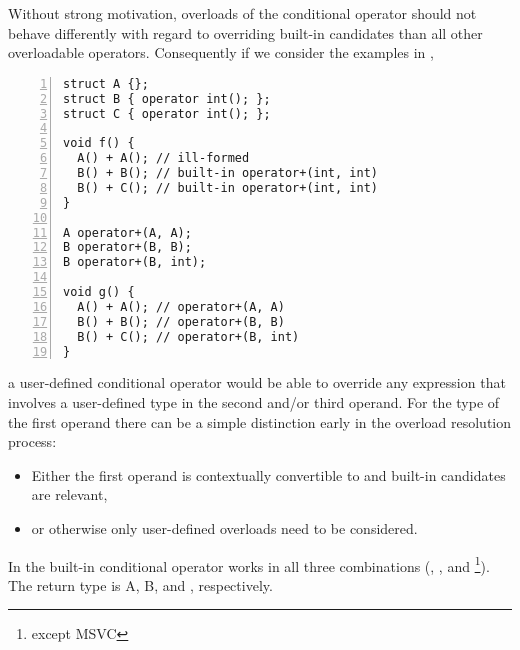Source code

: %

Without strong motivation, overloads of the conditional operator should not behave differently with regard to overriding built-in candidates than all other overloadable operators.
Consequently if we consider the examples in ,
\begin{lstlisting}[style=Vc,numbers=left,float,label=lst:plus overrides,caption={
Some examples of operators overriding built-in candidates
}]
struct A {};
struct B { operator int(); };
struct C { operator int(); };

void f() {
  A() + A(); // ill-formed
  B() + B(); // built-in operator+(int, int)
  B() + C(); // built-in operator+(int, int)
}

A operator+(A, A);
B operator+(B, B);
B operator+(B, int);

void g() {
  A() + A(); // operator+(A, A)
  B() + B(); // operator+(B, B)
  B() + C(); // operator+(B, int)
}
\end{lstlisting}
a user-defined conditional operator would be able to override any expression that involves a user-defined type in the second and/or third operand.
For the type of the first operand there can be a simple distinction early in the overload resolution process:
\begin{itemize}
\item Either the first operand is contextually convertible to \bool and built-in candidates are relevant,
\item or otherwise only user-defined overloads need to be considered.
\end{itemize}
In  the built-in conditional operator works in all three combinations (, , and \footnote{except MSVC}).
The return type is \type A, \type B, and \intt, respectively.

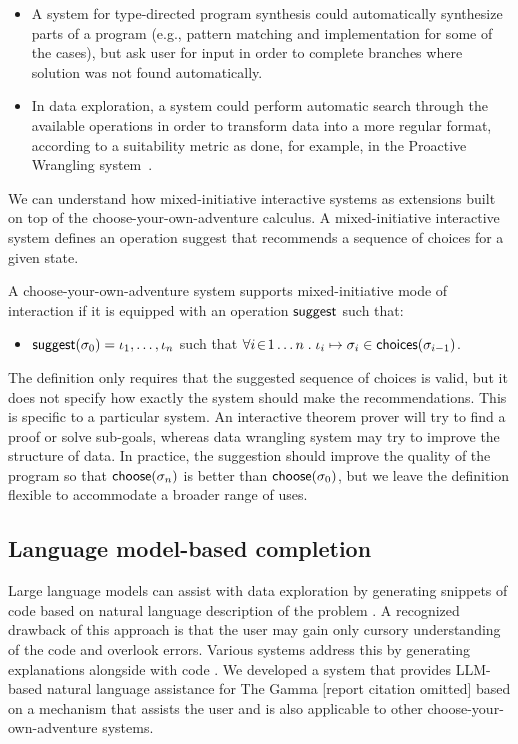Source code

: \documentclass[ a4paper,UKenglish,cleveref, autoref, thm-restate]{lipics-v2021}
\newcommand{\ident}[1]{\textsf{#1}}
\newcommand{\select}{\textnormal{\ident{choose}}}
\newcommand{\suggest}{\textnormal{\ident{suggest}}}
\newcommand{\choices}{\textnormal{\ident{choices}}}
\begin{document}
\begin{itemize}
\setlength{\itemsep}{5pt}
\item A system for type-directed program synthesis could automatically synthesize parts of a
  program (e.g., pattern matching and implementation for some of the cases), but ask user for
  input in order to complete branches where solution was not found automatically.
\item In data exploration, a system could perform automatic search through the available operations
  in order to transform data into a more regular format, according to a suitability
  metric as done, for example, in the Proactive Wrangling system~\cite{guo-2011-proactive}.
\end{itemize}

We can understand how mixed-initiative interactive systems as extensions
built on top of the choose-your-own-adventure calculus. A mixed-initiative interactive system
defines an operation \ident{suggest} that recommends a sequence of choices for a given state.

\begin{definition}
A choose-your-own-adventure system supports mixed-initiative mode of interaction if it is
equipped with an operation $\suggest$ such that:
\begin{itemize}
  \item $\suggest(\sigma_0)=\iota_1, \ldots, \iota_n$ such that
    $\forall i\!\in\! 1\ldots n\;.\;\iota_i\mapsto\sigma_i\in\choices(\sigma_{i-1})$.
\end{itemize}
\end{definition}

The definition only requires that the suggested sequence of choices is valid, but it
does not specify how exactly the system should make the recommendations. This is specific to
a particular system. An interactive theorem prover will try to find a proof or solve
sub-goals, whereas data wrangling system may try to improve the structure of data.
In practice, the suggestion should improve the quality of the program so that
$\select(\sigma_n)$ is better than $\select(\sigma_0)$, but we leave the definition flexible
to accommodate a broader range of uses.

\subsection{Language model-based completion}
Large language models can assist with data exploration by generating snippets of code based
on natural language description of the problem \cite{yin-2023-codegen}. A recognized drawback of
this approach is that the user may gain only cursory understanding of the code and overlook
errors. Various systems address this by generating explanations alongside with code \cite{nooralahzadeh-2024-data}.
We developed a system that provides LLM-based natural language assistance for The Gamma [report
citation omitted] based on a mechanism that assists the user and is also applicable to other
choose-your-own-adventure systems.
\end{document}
+++++
● **Exercise requirements**:
All of the material shown above needs to be duplicated exactly. Omit every picture.

● **Reply**:
Source code

: %

Without strong motivation, overloads of the conditional operator should not behave differently with regard to overriding built-in candidates than all other overloadable operators.
Consequently if we consider the examples in ,
\begin{lstlisting}[style=Vc,numbers=left,float,label=lst:plus overrides,caption={
Some examples of operators overriding built-in candidates
}]
struct A {};
struct B { operator int(); };
struct C { operator int(); };

void f() {
  A() + A(); // ill-formed
  B() + B(); // built-in operator+(int, int)
  B() + C(); // built-in operator+(int, int)
}

A operator+(A, A);
B operator+(B, B);
B operator+(B, int);

void g() {
  A() + A(); // operator+(A, A)
  B() + B(); // operator+(B, B)
  B() + C(); // operator+(B, int)
}
\end{lstlisting}
a user-defined conditional operator would be able to override any expression that involves a user-defined type in the second and/or third operand.
For the type of the first operand there can be a simple distinction early in the overload resolution process:
\begin{itemize}
\item Either the first operand is contextually convertible to \bool and built-in candidates are relevant,
\item or otherwise only user-defined overloads need to be considered.
\end{itemize}
In  the built-in conditional operator works in all three combinations (, , and \footnote{except MSVC}).
The return type is \type A, \type B, and \intt, respectively.

Source code

: \documentclass[ a4paper,UKenglish,cleveref, autoref, thm-restate]{lipics-v2021}
\newcommand{\ident}[1]{\textsf{#1}}
\newcommand{\select}{\textnormal{\ident{choose}}}
\newcommand{\suggest}{\textnormal{\ident{suggest}}}
\newcommand{\choices}{\textnormal{\ident{choices}}}
\begin{document}
\begin{itemize}
\setlength{\itemsep}{5pt}
\item A system for type-directed program synthesis could automatically synthesize parts of a
  program (e.g., pattern matching and implementation for some of the cases), but ask user for
  input in order to complete branches where solution was not found automatically.
\item In data exploration, a system could perform automatic search through the available operations
  in order to transform data into a more regular format, according to a suitability
  metric as done, for example, in the Proactive Wrangling system~\cite{guo-2011-proactive}.
\end{itemize}

We can understand how mixed-initiative interactive systems as extensions
built on top of the choose-your-own-adventure calculus. A mixed-initiative interactive system
defines an operation \ident{suggest} that recommends a sequence of choices for a given state.

\begin{definition}
A choose-your-own-adventure system supports mixed-initiative mode of interaction if it is
equipped with an operation $\suggest$ such that:
\begin{itemize}
  \item $\suggest(\sigma_0)=\iota_1, \ldots, \iota_n$ such that
    $\forall i\!\in\! 1\ldots n\;.\;\iota_i\mapsto\sigma_i\in\choices(\sigma_{i-1})$.
\end{itemize}
\end{definition}

The definition only requires that the suggested sequence of choices is valid, but it
does not specify how exactly the system should make the recommendations. This is specific to
a particular system. An interactive theorem prover will try to find a proof or solve
sub-goals, whereas data wrangling system may try to improve the structure of data.
In practice, the suggestion should improve the quality of the program so that
$\select(\sigma_n)$ is better than $\select(\sigma_0)$, but we leave the definition flexible
to accommodate a broader range of uses.

\subsection{Language model-based completion}
Large language models can assist with data exploration by generating snippets of code based
on natural language description of the problem \cite{yin-2023-codegen}. A recognized drawback of
this approach is that the user may gain only cursory understanding of the code and overlook
errors. Various systems address this by generating explanations alongside with code \cite{nooralahzadeh-2024-data}.
We developed a system that provides LLM-based natural language assistance for The Gamma [report
citation omitted] based on a mechanism that assists the user and is also applicable to other
choose-your-own-adventure systems.
\end{document}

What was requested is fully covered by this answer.